§ **HOW TO COMPLETE THIS TASK**: The records follow. Print, word for word, the first line through the "do kluczowych magazynu?" line.

EXTRACTED DATA below:

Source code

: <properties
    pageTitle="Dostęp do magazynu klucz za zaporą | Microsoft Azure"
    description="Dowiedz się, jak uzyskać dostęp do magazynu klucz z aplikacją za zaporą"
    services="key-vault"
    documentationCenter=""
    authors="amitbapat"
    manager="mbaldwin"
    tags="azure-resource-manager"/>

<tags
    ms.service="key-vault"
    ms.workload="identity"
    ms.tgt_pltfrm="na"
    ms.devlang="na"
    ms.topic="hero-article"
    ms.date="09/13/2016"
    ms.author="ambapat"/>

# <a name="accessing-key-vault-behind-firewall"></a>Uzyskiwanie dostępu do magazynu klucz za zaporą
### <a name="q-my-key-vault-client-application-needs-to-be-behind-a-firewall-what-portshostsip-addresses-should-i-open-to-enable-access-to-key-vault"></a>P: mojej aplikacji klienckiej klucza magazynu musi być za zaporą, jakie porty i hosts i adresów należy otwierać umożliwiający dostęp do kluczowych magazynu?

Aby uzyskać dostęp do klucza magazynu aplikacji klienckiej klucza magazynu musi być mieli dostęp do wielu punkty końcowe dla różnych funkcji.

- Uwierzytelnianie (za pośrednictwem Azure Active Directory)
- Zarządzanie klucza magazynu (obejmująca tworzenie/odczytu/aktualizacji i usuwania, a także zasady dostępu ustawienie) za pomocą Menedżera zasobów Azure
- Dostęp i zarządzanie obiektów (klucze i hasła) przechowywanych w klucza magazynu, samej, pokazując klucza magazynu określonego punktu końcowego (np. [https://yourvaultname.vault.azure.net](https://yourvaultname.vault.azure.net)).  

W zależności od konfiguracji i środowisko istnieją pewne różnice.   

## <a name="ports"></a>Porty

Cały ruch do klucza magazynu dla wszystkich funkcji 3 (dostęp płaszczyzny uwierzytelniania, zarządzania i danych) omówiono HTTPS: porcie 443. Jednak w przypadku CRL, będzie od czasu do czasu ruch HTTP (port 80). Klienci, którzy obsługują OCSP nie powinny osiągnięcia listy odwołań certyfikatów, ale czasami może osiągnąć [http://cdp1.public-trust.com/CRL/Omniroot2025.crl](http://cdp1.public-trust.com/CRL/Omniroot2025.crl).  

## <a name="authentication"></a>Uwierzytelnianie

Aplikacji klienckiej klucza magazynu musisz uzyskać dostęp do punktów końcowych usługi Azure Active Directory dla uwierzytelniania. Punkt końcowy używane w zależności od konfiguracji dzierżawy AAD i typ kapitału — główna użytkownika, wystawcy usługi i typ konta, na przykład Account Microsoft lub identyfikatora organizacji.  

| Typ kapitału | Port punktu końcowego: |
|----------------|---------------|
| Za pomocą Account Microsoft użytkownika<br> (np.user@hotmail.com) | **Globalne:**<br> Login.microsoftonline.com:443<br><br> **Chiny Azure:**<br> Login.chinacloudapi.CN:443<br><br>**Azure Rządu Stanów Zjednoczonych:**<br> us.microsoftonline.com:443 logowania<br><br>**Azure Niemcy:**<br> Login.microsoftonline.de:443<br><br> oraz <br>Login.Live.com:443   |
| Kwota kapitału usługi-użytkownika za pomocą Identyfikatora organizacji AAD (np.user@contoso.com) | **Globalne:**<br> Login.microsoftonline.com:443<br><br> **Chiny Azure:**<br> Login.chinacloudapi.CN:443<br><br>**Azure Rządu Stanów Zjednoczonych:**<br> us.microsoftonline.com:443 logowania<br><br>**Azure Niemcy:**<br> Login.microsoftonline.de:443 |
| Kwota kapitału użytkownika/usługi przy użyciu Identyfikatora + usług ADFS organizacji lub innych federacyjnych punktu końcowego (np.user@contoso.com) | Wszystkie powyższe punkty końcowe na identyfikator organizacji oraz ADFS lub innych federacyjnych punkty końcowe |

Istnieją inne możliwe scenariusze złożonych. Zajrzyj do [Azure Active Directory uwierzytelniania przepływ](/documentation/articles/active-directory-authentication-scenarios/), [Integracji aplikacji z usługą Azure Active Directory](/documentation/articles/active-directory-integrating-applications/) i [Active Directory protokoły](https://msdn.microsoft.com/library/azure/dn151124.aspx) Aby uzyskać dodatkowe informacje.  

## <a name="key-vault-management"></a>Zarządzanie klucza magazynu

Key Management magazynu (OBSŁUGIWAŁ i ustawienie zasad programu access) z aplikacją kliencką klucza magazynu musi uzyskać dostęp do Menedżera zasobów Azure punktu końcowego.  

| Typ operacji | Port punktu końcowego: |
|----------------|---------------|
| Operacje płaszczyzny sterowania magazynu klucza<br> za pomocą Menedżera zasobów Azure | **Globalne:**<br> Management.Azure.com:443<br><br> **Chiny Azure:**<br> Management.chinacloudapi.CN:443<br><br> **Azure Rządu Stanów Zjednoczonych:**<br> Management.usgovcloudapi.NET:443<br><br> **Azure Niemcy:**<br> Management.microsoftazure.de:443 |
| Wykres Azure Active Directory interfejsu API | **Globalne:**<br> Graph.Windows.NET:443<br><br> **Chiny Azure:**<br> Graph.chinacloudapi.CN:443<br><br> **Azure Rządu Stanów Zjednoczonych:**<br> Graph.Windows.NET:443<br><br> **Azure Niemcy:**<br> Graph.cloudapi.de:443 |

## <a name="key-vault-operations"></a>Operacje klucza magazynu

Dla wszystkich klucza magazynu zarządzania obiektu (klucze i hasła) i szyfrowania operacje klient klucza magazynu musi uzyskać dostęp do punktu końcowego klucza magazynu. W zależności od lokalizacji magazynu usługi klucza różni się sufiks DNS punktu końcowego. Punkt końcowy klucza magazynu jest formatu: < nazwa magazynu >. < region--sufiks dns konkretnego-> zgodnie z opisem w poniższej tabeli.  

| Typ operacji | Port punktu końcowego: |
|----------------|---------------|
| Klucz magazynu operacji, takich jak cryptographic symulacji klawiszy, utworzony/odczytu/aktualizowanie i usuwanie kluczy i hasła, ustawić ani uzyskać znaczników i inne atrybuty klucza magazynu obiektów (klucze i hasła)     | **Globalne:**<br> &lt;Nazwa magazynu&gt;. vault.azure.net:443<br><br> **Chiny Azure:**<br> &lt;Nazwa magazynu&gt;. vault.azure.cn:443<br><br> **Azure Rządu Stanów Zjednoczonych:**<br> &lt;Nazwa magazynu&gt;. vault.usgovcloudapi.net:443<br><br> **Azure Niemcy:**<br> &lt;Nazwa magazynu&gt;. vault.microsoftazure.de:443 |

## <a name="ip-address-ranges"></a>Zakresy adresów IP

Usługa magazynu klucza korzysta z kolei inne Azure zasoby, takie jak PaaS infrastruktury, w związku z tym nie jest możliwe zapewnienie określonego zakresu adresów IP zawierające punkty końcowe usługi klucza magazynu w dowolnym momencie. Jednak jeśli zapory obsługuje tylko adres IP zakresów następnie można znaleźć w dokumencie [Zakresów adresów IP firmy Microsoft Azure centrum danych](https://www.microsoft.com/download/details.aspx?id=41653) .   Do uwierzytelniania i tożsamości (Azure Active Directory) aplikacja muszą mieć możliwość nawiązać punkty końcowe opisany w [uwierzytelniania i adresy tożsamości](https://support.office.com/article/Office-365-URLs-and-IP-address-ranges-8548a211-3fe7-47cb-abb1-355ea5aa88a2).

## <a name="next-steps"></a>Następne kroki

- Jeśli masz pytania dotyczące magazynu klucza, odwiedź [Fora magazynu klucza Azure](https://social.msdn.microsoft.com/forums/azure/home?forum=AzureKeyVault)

End of EXTRACTED DATA.

§ **ANSWER SPACE**:
Source code

: <properties
    pageTitle="Dostęp do magazynu klucz za zaporą | Microsoft Azure"
    description="Dowiedz się, jak uzyskać dostęp do magazynu klucz z aplikacją za zaporą"
    services="key-vault"
    documentationCenter=""
    authors="amitbapat"
    manager="mbaldwin"
    tags="azure-resource-manager"/>

<tags
    ms.service="key-vault"
    ms.workload="identity"
    ms.tgt_pltfrm="na"
    ms.devlang="na"
    ms.topic="hero-article"
    ms.date="09/13/2016"
    ms.author="ambapat"/>

# <a name="accessing-key-vault-behind-firewall"></a>Uzyskiwanie dostępu do magazynu klucz za zaporą
### <a name="q-my-key-vault-client-application-needs-to-be-behind-a-firewall-what-portshostsip-addresses-should-i-open-to-enable-access-to-key-vault"></a>P: mojej aplikacji klienckiej klucza magazynu musi być za zaporą, jakie porty i hosts i adresów należy otwierać umożliwiający dostęp do kluczowych magazynu?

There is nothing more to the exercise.